With lending to business headed in the wrong direction, Westpac may be hard placed to optimise its use of the Term Funding Facility – to which all banks lose access in eight weeks’ time.
“We’ve got a bit more to go on the TFF and we would look to draw that down over time,” Michael Rowland, the bank’s chief financial officer told an investor briefing yesterday.
At the end of March 2021, Westpac was fully drawn on its A$18 billion initial allowance under the TFF, a three-year funding facility from the Reserve Bank put in place 14 months ago.
The bank has used $4 billion of its $12 billion supplementary allowance, the bank said.
“Nine weeks remain for $92.7 billion to be drawn as the TFF program ends on 30 June 2021,” Peter Sheahan, director, money markets wrote in an assessment of the program on Friday.

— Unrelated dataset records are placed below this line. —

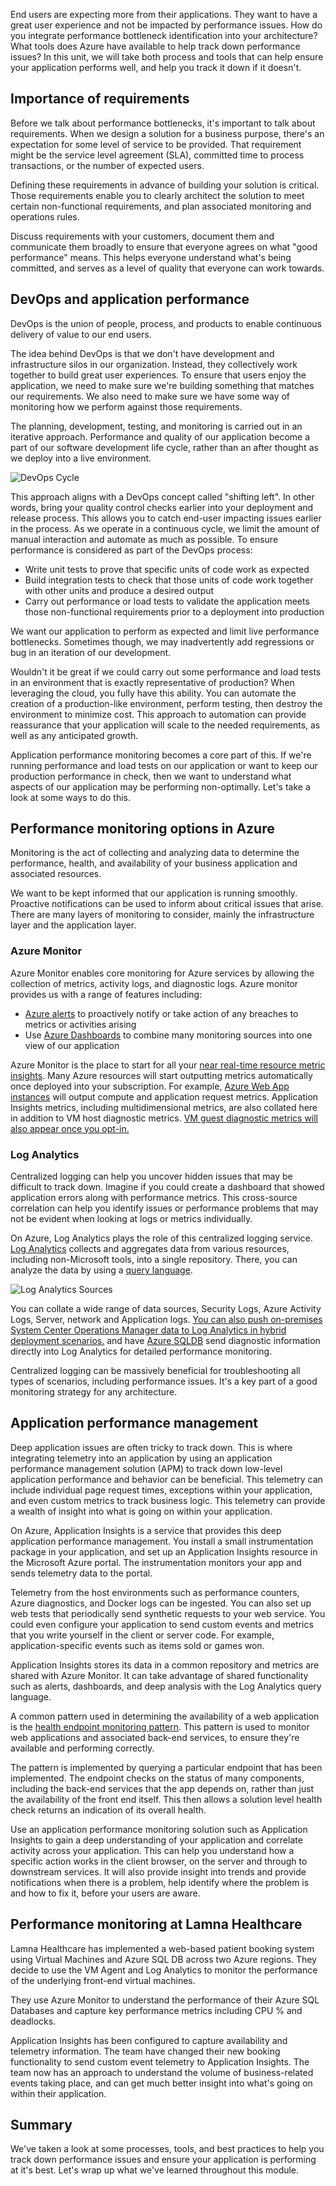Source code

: End users are expecting more from their applications. They want to have a great user experience and not be impacted by performance issues. How do you integrate performance bottleneck identification into your architecture? What tools does Azure have available to help track down performance issues? In this unit, we will take both process and tools that can help ensure your application performs well, and help you track it down if it doesn't.

## Importance of requirements

Before we talk about performance bottlenecks, it's important to talk about requirements. When we design a solution for a business purpose, there's an expectation for some level of service to be provided. That requirement might be the service level agreement (SLA), committed time to process transactions, or the number of expected users.

Defining these requirements in advance of building your solution is critical. Those requirements enable you to clearly architect the solution to meet certain non-functional requirements, and plan associated monitoring and operations rules.

Discuss requirements with your customers, document them and communicate them broadly to ensure that everyone agrees on what "good performance" means. This helps everyone understand what's being committed, and serves as a level of quality that everyone can work towards.

## DevOps and application performance

DevOps is the union of people, process, and products to enable continuous delivery of value to our end users.

The idea behind DevOps is that we don't have development and infrastructure silos in our organization. Instead, they collectively work together to build great user experiences. To ensure that users enjoy the application, we need to make sure we're building something that matches our requirements. We also need to make sure we have some way of monitoring how we perform against those requirements.

The planning, development, testing, and monitoring is carried out in an iterative approach. Performance and quality of our application become a part of our software development life cycle, rather than an after thought as we deploy into a live environment.

![DevOps Cycle](../media/devops-cycle.png)

This approach aligns with a DevOps concept called "shifting left". In other words, bring your quality control checks earlier into your deployment and release process. This allows you to catch end-user impacting issues earlier in the process. As we operate in a continuous cycle, we limit the amount of manual interaction and automate as much as possible. To ensure performance is considered as part of the DevOps process:

* Write unit tests to prove that specific units of code work as expected
* Build integration tests to check that those units of code work together with other units and produce a desired output
* Carry out performance or load tests to validate the application meets those non-functional requirements prior to a deployment into production

We want our application to perform as expected and limit live performance bottlenecks. Sometimes though, we may inadvertently add regressions or bug in an iteration of our development.

Wouldn't it be great if we could carry out some performance and load tests in an environment that is exactly representative of production? When leveraging the cloud, you fully have this ability. You can automate the creation of a production-like environment, perform testing, then destroy the environment to minimize cost. This approach to automation can provide reassurance that your application will scale to the needed requirements, as well as any anticipated growth.

Application performance monitoring becomes a core part of this. If we're running performance and load tests on our application or want to keep our production performance in check, then we want to understand what aspects of our application may be performing non-optimally. Let's take a look at some ways to do this.

## Performance monitoring options in Azure

Monitoring is the act of collecting and analyzing data to determine the performance, health, and availability of your business application and associated resources.

We want to be kept informed that our application is running smoothly. Proactive notifications can be used to inform about critical issues that arise. There are many layers of monitoring to consider, mainly the infrastructure layer and the application layer.

### Azure Monitor

Azure Monitor enables core monitoring for Azure services by allowing the collection of metrics, activity logs, and diagnostic logs. Azure monitor provides us with a range of features including:

* [Azure alerts][azure-alerts] to proactively notify or take action of any breaches to metrics or activities arising
* Use [Azure Dashboards][azure-dashboards] to combine many monitoring sources into one view of our application

Azure Monitor is the place to start for all your [near real-time resource metric insights][az-mon-metrics]. Many Azure resources will start outputting metrics automatically once deployed into your subscription. For example, [Azure Web App instances][az-mon-webapp-metrics] will output compute and application request metrics. Application Insights metrics, including multidimensional metrics, are also collated here in addition to VM host diagnostic metrics. [VM guest diagnostic metrics will also appear once you opt-in.][az-mon-vm-guest-metrics]

### Log Analytics

Centralized logging can help you uncover hidden issues that may be difficult to track down. Imagine if you could create a dashboard that showed application errors along with performance metrics. This cross-source correlation can help you identify issues or performance problems that may not be evident when looking at logs or metrics individually. 

On Azure, Log Analytics plays the role of this centralized logging service. [Log Analytics][log-analytics] collects and aggregates data from various resources, including non-Microsoft tools, into a single repository. There, you can analyze the data by using a [query language][log-analytics-query-language].

![Log Analytics Sources](../media/log-analytics.png)

You can collate a wide range of data sources, Security Logs, Azure Activity Logs, Server, network and Application logs. [You can also push on-premises System Center Operations Manager data to Log Analytics in hybrid deployment scenarios.][scom-to-la] and have [Azure SQLDB][log-analytics-sqldb] send diagnostic information directly into Log Analytics for detailed performance monitoring.

Centralized logging can be massively beneficial for troubleshooting all types of scenarios, including performance issues. It's a key part of a good monitoring strategy for any architecture.

## Application performance management

Deep application issues are often tricky to track down. This is where integrating telemetry into an application by using an application performance management solution (APM) to track down low-level application performance and behavior can be beneficial. This telemetry can include individual page request times, exceptions within your application, and even custom metrics to track business logic. This telemetry can provide a wealth of insight into what is going on within your application.

On Azure, Application Insights is a service that provides this deep application performance management. You install a small instrumentation package in your application, and set up an Application Insights resource in the Microsoft Azure portal. The instrumentation monitors your app and sends telemetry data to the portal.

Telemetry from the host environments such as performance counters, Azure diagnostics, and Docker logs can be ingested. You can also set up web tests that periodically send synthetic requests to your web service. You could even configure your application to send custom events and metrics that you write yourself in the client or server code. For example, application-specific events such as items sold or games won.

Application Insights stores its data in a common repository and metrics are shared with Azure Monitor. It can take advantage of shared functionality such as alerts, dashboards, and deep analysis with the Log Analytics query language.

A common pattern used in determining the availability of a web application is the [health endpoint monitoring pattern][health-endpoint-monitoring-pattern]. This pattern is used to monitor web applications and associated back-end services, to ensure they're available and performing correctly.

The pattern is implemented by querying a particular endpoint that has been implemented. The endpoint checks on the status of many components, including the back-end services that the app depends on, rather than just the availability of the front end itself. This then allows a solution level health check returns an indication of its overall health.

Use an application performance monitoring solution such as Application Insights to gain a deep understanding of your application and correlate activity across your application. This can help you understand how a specific action works in the client browser, on the server and through to downstream services. It will also provide insight into trends and provide notifications when there is a problem, help identify where the problem is and how to fix it, before your users are aware.

## Performance monitoring at Lamna Healthcare

Lamna Healthcare has implemented a web-based patient booking system using Virtual Machines and Azure SQL DB across two Azure regions. They decide to use the VM Agent and Log Analytics to monitor the performance of the underlying front-end virtual machines.

They use Azure Monitor to understand the performance of their Azure SQL Databases and capture key performance metrics including CPU % and deadlocks.

Application Insights has been configured to capture availability and telemetry information. The team have changed their new booking functionality to send custom event telemetry to Application Insights. The team now has an approach to understand the volume of business-related events taking place, and can get much better insight into what's going on within their application.

## Summary

We've taken a look at some processes, tools, and best practices to help you track down performance issues and ensure your application is performing at it's best. Let's wrap up what we've learned throughout this module.

<!-- links -->
[ai-snap]:https://docs.microsoft.com/en-us/azure/application-insights/app-insights-snapshot-debugger
[ai-profiler]:https://docs.microsoft.com/en-us/azure/application-insights/app-insights-profiler
[scom-to-la]:https://docs.microsoft.com/en-us/azure/log-analytics/log-analytics-om-agents
[az-mon-vm-guest-metrics]:https://docs.microsoft.com/en-us/azure/virtual-machines/windows/monitor#diagnostics-and-metrics
[az-mon-metrics]:https://docs.microsoft.com/en-us/azure/monitoring-and-diagnostics/insights-how-to-customize-monitoring
[az-mon-webapp-metrics]:https://docs.microsoft.com/en-us/azure/monitoring-and-diagnostics/monitoring-supported-metrics#microsoftwebsites-excluding-functions
[azure-alerts]: https://docs.microsoft.com/en-us/azure/monitoring-and-diagnostics/monitor-quick-audit-notify-action-in-subscription
[azure-dashboards]: https://docs.microsoft.com/en-us/azure/azure-portal/azure-portal-dashboards
[devops-and-microsoft]: 
https://visualstudio.microsoft.com/devops/
[health-endpoint-monitoring-pattern]: https://docs.microsoft.com/en-us/azure/architecture/patterns/health-endpoint-monitoring
[log-analytics]: https://docs.microsoft.com/en-gb/azure/log-analytics/log-analytics-overview
[log-analytics-query-language]: https://docs.loganalytics.io/docs/Learn/Getting-Started/Getting-started-with-the-Analytics-portal
[log-analytics-management-solutions]: https://docs.microsoft.com/en-gb/azure/monitoring/monitoring-solutions?toc=%2fazure%2flog-analytics%2ftoc.json
[log-analytics-sqldb]: https://docs.microsoft.com/en-us/azure/sql-database/saas-dbpertenant-log-analytics
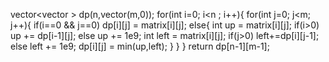 vector<vector<int> > dp(n,vector<int>(m,0));
for(int i=0; i<n ; i++){
for(int j=0; j<m; j++){
if(i==0 && j==0) dp[i][j] = matrix[i][j];
else{
int up = matrix[i][j];
if(i>0) up += dp[i-1][j];
else up += 1e9;
int left = matrix[i][j];
if(j>0) left+=dp[i][j-1];
else left += 1e9;
dp[i][j] = min(up,left);
}
}
}
return dp[n-1][m-1];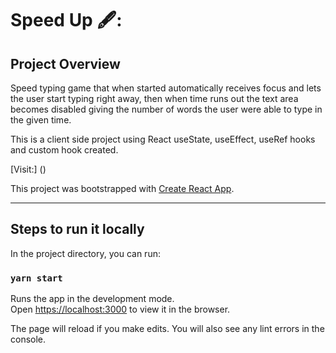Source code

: # Speed Up 🖋:

## Project Overview

Speed typing game that when started automatically receives focus and lets the user start typing right away, then when time runs out the text area becomes disabled giving the number of words the user were able to type in the given time.

This is a client side project using React useState, useEffect, useRef hooks and custom hook created.

[Visit:] ()

This project was bootstrapped with [Create React App](https://github.com/facebook/create-react-app).

---

## Steps to run it locally

In the project directory, you can run:

### `yarn start`

Runs the app in the development mode.\
Open [https://localhost:3000](https://localhost:3000) to view it in the browser.

The page will reload if you make edits.
You will also see any lint errors in the console.
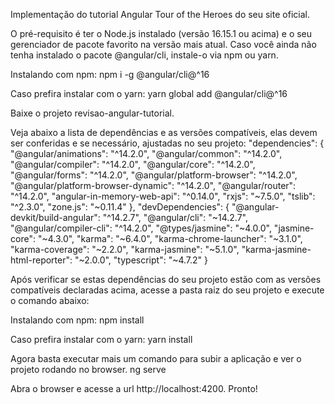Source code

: Implementação do tutorial Angular Tour of the Heroes do seu site oficial.

O pré-requisito é ter o Node.js instalado (versão 16.15.1 ou acima) e o seu gerenciador de pacote favorito na versão mais atual. 
Caso você ainda não tenha instalado o pacote @angular/cli, instale-o via npm ou yarn.

Instalando com npm:
  npm i -g @angular/cli@^16

Caso prefira instalar com o yarn:
  yarn global add @angular/cli@^16

Baixe o projeto revisao-angular-tutorial.

Veja abaixo a lista de dependências e as versões compatíveis, elas devem ser conferidas e se necessário, ajustadas no seu projeto:
"dependencies": {
    "@angular/animations": "^14.2.0",
    "@angular/common": "^14.2.0",
    "@angular/compiler": "^14.2.0",
    "@angular/core": "^14.2.0",
    "@angular/forms": "^14.2.0",
    "@angular/platform-browser": "^14.2.0",
    "@angular/platform-browser-dynamic": "^14.2.0",
    "@angular/router": "^14.2.0",
    "angular-in-memory-web-api": "^0.14.0",
    "rxjs": "~7.5.0",
    "tslib": "^2.3.0",
    "zone.js": "~0.11.4"
  },
  "devDependencies": {
    "@angular-devkit/build-angular": "^14.2.7",
    "@angular/cli": "~14.2.7",
    "@angular/compiler-cli": "^14.2.0",
    "@types/jasmine": "~4.0.0",
    "jasmine-core": "~4.3.0",
    "karma": "~6.4.0",
    "karma-chrome-launcher": "~3.1.0",
    "karma-coverage": "~2.2.0",
    "karma-jasmine": "~5.1.0",
    "karma-jasmine-html-reporter": "~2.0.0",
    "typescript": "~4.7.2"
  }

Após verificar se estas dependências do seu projeto estão com as versões compatíveis declaradas acima, acesse a pasta raiz do seu projeto e execute o comando abaixo:

Instalando com npm:
  npm install

Caso prefira instalar com o yarn:
  yarn install

Agora basta executar mais um comando para subir a aplicação e ver o projeto rodando no browser.
  ng serve

Abra o browser e acesse a url http://localhost:4200. Pronto!
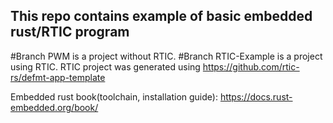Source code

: ## This repo contains example of basic embedded rust/RTIC program

#Branch PWM is a project without RTIC.
#Branch RTIC-Example is a project using RTIC.
RTIC project was generated using https://github.com/rtic-rs/defmt-app-template

Embedded rust book(toolchain, installation guide):
https://docs.rust-embedded.org/book/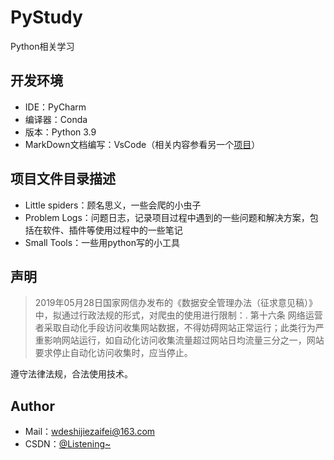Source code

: # PyStudy

Python相关学习

## 开发环境

- IDE：PyCharm
- 编译器：Conda
- 版本：Python 3.9
- MarkDown文档编写：VsCode（相关内容参看另一个[项目](https://github.com/wind-ing/Cstudy/blob/master/README.md#author)）

## 项目文件目录描述

- Little spiders：顾名思义，一些会爬的小虫子
- Problem Logs：问题日志，记录项目过程中遇到的一些问题和解决方案，包括在软件、插件等使用过程中的一些笔记
- Small Tools：一些用python写的小工具

## 声明

> 2019年05月28日国家网信办发布的《数据安全管理办法（征求意见稿）》中，拟通过行政法规的形式，对爬虫的使用进行限制：. 第十六条 网络运营者采取自动化手段访问收集网站数据，不得妨碍网站正常运行；此类行为严重影响网站运行，如自动化访问收集流量超过网站日均流量三分之一，网站要求停止自动化访问收集时，应当停止。  

遵守法律法规，合法使用技术。

## Author

- Mail：wdeshijiezaifei@163.com  
- CSDN：[@Listening~](https://blog.csdn.net/listenhhh?spm=1010.2135.3001.5343)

“A run rate of greater than $10 billion per week shows a tsunami of liquidity approaches.”
Across the industry, additional allowances for SME and the allowance for Large Business Lending increased in the RBA’s monthly snapshot on this element of TFF allowances in early April. The RBA will update this on Friday.
APRA’s data on Westpac’s lending for business shows Westpac’s footings declined each month since the introduction of the TFF, save for a modest uplift in March 2021.
The bank said it experienced a $1.2 billion reduction in business lending over the last six months.